Clinton's use of words is disturbingly reminiscent of the way the Bush administration has used words: just saying something is true is magically supposed to make it true. Call it Presto-change-o Politics.

. . .

Now let's look at Hillary Clinton's rhetoric and what is says about the campaign she's run. It started with her absurd claim that her vote for the war was really a vote to send inspectors back in. The name of the bill? "The Joint Resolution To Authorize The Use Of United States Armed Forces Against Iraq." Saying it was about sending inspectors back in doesn't mean that it is true that it was about sending inspectors back in.

. . .

Or how about the Clinton campaign's abracadabra rhetoric, designed to make the reality of what they agreed to about Florida and Michigan -- poof! -- go away. They even set up a website that attempts to pull a rabbit out of the electoral hat. The site list several "facts": "FACT: Florida and Michigan should count, both in the interest of fundamental fairness and honoring the spirit of the Democrats' 50-state strategy." As Ezra Klein notes: "It's almost as if they thought putting it after... the word 'FACT,' would be like a Jedi mind trick."

. . .

It is Clinton who uses words to deny reality, and expects them to magically change it. Haven't we had enough of that over the last seven years?

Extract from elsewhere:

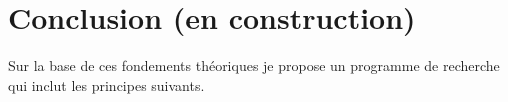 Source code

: \section{Conclusion (en construction)}



Sur la base de ces fondements théoriques je propose un programme de recherche qui inclut les principes suivants.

The two articles both come close to the point, but miss it by a fraction. Obama is a pragmatist because he wants to get things done- and if that means going across the aisle, mending fences, and finding common ground with people who'd love to see him on the unemployment line, well that's what's going to be done. Clinton, on the other hand, would rather use rhetoric and clever speeches to manufacture achievements, or blame others for the lack of achievement, than to actually do what is needed to make things happen- compromise.

This is why, with four fewer years in Congress, Obama has had more actual bills and amendments passed than Clinton.

This is why (among many other reason) Obama would make a better president than Clinton- either Clinton.